Natknęłam się na wiele błędów, między innymi: spacje przed przecinkami, słowa niepotrzebnie napisane wielką literą, zapis myśli. "Chodź czuł, że ma potencjał, by jednoczyć narody, nie potrafił dogadać się sam ze sobą." <– raczej "CHOĆ" " – No ale przecież wpadłam pana i.. i poturbowałam." <– brakuje "na" "Kobiety niezwykle są wyczulony na banał(…)" <– wyczulonE. Mieszane mam odczucia. Domyślam się, że powtórzenia były celowe, jednakowoż ich ogrom jest przytłaczajacy i po pewnym czasie bolesny.
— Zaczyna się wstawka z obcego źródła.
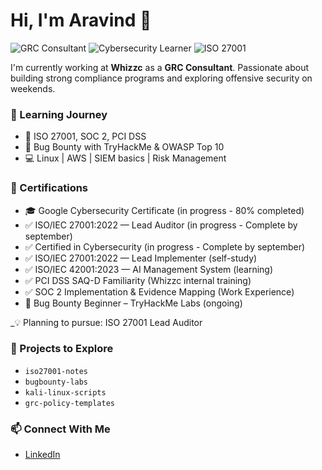 # Hi, I'm Aravind 👋

![GRC Consultant](https://img.shields.io/badge/GRC%20Consultant-blue)
![Cybersecurity Learner](https://img.shields.io/badge/Cybersecurity%20Learner-green)
![ISO 27001](https://img.shields.io/badge/ISO%2027001%3A2022-Lead%20Auditor-blue)
<!--![Bug Bounty](https://img.shields.io/badge/Bug%20Bounty-Beginner-orange)
 ![TryHackMe](https://img.shields.io/badge/TryHackMe-In%20Progress-red) -->

I'm currently working at **Whizzc** as a **GRC Consultant**. Passionate about building strong compliance programs and exploring offensive security on weekends.

### 🧠 Learning Journey
- 📘 ISO 27001, SOC 2, PCI DSS
- 🐞 Bug Bounty with TryHackMe & OWASP Top 10
- 💻 Linux | AWS | SIEM basics | Risk Management

### 📜 Certifications
- 🎓 Google Cybersecurity Certificate (in progress - 80% completed)
- ✅ ISO/IEC 27001:2022 — Lead Auditor (in progress - Complete by september)
- ✅ Certified in Cybersecurity (in progress - Complete by september)
- ✅ ISO/IEC 27001:2022 — Lead Implementer (self-study)
- ✅ ISO/IEC 42001:2023 — AI Management System (learning)
- ✅ PCI DSS SAQ-D Familiarity (Whizzc internal training)
- ✅ SOC 2 Implementation & Evidence Mapping (Work Experience)
- 🔐 Bug Bounty Beginner – TryHackMe Labs (ongoing)

_💡 Planning to pursue: ISO 27001 Lead Auditor

### 🔭 Projects to Explore
- `iso27001-notes`
- `bugbounty-labs`
- `kali-linux-scripts`
- `grc-policy-templates`

### 📫 Connect With Me
- [LinkedIn](https://linkedin.com/in/aravindannamalai)
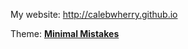 
My website: http://calebwherry.github.io

Theme: **[Minimal Mistakes](http://mmistakes.github.io/minimal-mistakes)**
Pierwsze zdanie ostatniego akapitu zabolało mnie najbardziej ;D A co do fabuły, akcji, hmmm nie ma jej za wiele i wielce poruszająca nie jest, ale tak już jest z pierwszymi w życiu opowiadaniami, następne będą tylko lepsze ;)

Siedziałem na swoim miejscu i czekałem. Wszedł do przedziału szukając swojego miejsca.
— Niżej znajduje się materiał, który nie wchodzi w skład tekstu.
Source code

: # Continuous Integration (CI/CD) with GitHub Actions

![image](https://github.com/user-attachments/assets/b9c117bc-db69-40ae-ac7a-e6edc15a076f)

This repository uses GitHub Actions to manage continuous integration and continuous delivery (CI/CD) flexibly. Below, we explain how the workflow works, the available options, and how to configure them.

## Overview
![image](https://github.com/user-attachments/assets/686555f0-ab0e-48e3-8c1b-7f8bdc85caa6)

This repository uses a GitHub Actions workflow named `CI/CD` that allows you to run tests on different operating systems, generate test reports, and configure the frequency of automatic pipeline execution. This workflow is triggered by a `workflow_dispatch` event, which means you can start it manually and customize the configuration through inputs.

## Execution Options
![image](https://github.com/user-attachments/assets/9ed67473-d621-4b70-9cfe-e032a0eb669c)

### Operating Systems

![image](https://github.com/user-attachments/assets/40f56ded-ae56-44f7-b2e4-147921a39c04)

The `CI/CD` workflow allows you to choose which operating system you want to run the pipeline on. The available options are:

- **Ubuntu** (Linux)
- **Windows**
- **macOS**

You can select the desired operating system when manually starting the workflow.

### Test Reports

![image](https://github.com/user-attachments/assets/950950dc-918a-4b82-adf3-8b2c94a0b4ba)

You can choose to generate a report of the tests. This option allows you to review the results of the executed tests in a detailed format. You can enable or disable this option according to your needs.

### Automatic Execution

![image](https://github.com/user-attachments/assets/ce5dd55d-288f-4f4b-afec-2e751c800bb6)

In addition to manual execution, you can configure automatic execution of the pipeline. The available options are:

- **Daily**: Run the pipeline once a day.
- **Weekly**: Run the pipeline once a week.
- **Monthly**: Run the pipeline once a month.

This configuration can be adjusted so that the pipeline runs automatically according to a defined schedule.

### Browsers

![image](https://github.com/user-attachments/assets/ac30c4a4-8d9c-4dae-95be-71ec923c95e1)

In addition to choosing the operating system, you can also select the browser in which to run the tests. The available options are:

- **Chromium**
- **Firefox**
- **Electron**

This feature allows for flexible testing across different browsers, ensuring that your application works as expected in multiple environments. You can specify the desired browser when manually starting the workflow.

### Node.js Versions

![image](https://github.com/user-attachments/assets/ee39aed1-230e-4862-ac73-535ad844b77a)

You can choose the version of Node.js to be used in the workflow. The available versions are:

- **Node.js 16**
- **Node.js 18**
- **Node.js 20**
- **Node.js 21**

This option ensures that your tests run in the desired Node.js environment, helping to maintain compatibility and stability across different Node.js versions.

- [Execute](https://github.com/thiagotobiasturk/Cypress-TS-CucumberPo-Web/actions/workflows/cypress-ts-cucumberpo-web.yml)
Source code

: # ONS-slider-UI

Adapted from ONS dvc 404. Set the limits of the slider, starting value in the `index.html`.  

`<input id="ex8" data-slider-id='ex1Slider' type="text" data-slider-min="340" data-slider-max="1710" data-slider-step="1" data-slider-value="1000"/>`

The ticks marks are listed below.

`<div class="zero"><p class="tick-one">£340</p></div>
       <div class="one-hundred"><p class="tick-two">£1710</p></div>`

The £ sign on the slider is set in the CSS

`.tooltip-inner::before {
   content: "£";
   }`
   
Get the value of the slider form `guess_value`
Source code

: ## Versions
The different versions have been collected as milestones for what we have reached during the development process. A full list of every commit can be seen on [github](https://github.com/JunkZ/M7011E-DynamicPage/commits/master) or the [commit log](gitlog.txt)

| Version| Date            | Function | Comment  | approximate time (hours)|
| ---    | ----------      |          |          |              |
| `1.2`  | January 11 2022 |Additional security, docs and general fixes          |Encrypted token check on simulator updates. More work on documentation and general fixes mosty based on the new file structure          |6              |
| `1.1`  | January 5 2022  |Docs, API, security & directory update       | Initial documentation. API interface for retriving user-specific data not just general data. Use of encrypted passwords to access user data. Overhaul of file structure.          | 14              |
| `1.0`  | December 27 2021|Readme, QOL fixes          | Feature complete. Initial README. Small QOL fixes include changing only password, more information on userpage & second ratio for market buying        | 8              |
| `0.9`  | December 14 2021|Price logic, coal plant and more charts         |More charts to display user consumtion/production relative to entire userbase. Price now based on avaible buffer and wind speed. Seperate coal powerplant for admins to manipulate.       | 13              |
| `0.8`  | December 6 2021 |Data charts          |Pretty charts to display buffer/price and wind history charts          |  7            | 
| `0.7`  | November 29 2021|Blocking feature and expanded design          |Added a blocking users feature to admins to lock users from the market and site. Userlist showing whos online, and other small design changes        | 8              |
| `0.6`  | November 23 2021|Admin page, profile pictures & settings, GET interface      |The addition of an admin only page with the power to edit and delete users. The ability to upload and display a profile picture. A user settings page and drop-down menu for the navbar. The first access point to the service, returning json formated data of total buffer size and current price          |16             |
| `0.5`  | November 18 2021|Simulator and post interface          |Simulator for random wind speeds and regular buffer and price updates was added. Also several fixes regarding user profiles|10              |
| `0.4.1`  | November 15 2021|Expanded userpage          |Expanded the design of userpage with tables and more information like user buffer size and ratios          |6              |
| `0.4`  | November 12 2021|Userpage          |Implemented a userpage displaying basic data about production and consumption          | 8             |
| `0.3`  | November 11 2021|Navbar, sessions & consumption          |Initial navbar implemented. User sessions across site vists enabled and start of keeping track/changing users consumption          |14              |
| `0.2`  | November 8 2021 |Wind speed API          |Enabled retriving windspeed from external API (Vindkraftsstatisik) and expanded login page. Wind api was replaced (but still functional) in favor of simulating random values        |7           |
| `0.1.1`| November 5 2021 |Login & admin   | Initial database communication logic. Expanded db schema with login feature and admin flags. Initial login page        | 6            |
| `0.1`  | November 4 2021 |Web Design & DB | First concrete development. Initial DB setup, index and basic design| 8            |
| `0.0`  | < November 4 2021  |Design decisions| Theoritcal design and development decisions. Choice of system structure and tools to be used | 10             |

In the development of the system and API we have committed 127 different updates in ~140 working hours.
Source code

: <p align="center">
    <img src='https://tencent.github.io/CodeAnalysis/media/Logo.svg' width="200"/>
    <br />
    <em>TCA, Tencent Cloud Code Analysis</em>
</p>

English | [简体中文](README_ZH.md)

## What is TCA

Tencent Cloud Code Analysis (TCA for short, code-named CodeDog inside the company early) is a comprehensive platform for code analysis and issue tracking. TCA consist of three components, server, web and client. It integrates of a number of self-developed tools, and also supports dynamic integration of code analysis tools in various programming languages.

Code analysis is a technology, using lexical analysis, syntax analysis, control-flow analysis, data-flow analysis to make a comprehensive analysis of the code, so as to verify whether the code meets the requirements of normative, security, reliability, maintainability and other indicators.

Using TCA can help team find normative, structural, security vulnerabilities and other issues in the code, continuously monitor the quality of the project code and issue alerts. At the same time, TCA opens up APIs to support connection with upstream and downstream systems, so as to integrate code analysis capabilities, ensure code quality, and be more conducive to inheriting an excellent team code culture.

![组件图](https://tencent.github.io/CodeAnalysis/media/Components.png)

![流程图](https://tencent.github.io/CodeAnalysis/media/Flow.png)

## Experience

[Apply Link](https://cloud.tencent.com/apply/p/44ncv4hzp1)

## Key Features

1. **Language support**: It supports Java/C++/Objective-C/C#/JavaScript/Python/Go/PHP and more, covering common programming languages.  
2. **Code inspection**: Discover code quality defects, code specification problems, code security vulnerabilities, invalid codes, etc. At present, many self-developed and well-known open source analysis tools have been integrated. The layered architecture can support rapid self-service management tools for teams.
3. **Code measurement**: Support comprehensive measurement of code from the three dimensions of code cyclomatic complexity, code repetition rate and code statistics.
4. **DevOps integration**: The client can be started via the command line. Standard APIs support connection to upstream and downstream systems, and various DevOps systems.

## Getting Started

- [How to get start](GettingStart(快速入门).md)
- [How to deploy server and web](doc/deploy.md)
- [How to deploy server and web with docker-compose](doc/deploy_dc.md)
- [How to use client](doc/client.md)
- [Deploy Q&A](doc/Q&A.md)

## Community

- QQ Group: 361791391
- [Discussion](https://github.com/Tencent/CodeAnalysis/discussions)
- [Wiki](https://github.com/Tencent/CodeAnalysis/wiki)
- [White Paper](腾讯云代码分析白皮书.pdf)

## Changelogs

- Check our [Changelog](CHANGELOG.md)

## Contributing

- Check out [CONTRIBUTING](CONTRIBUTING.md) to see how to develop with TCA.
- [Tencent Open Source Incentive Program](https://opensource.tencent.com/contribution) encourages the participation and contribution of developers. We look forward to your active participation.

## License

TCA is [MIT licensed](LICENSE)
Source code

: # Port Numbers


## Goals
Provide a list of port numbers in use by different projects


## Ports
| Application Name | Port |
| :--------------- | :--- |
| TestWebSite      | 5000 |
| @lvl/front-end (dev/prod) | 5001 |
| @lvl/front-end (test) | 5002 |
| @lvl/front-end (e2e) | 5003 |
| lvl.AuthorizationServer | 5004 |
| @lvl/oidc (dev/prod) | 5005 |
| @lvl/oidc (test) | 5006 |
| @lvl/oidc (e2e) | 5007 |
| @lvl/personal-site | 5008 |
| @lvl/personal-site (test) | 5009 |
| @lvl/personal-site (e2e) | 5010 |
Rozumiem, iż licznie obecne powtórzenia w tekście są zamierzone (choć ich pogrom ździebko męczy), ale te razi w oczy.

Ogólne wrażenie pozytywne, jest pewna tajemnica, która zachęca do poznania dalszego biegu historii. Sprawia, że czytelnik łaknie wyjaśnień. Planuje Pan napisać kontynuację? ;) 

 

Należą się słowa podziwu i uznania, za sam akt stworzenia wiersza, który odbiega od popularnych w dzisiejszych czasach form, przyprawiających mnie o mdłości. Wiersze porządne są zjawiskiem rzadkim, Twój nim jest, a więc brawa za to. Gdyby jeszcze każdy wers liczył jedenaście sylab, jak w większości, byłoby wspanialej ;)

Ciekawe, szlachetnie napisane, z dozą tajemnicy. Lecz… Mam wrażenie, iż stanowi fragment pewnej całości.

 

Kobiety zlatywały ku niemu niczym ćmy

tutaj dopisałabym dwa słowa: do światła ;)

 

Wiły się wokół gładzonych przed chwilą płatków, próbując uszczknąć , choć trochę z pieszczoty, której nie doznały

aaahhh pięknie to brzmi

Przytoczę te błędy, które od razu rzuciły mi się w oczy.

-Wyłaź szpon! Wiem, że to ty.

“Szpon” jest imieniem kota, a więc należy zapisać je z dużej litery. 

Po czym ustawił dogodną do lądowania pozycję. 

Brzmi osobliwie, czyż nie?

Najbliższy egzemplarz słyszał, że znajduje się już metr nad jego głową.

To również laugh

Jednocześnie odbijając się i tłukąc tusz obok o ziemie.

*tuż, *ziemię

Zatrzymał się i usiadł na podłodze, kierując swą uwagę na Bruno.

*Brunona. 

(…) których owoce zasilały Jowikiańskie zakłady produkcyjne, i owe zakłady.

(…) i żeby utrudnić całe przedsięwzięcie jedynym, żeby dostarczyć towar był przelot przez pasmo strefy zmilitaryzowanej.

W tych zdaniach z początku tekstu roi się od dziwactw, które zniechęciły mnie do dalszego czytania :(

Przeczytaj wszystko jeszcze raz, na spokojnie, weź głęboki wdech..a dostrzeżesz swoje błędy ;)

Hmm, rzeczywiście, wyjaśnione. Nie czytałam ich by nie sugerować się cudzymi odczuciami. Może to.. Zdeczka dziwne, ale tak już mam ;)

Czytało się przyjemnie, od słów biła aura tajemnicy, AŻ do pojawienia się wzmianki o “liceum”. Wówczas cały czar prysł, zostałam prędko sprowadzona na ziemię. Późniejszy występ pijaczków już do cna oskubał ten tekst z ‘magii’… Aaaale całość oceniam pozytywnie :) Mimo tej nagłej zmiany nastroju.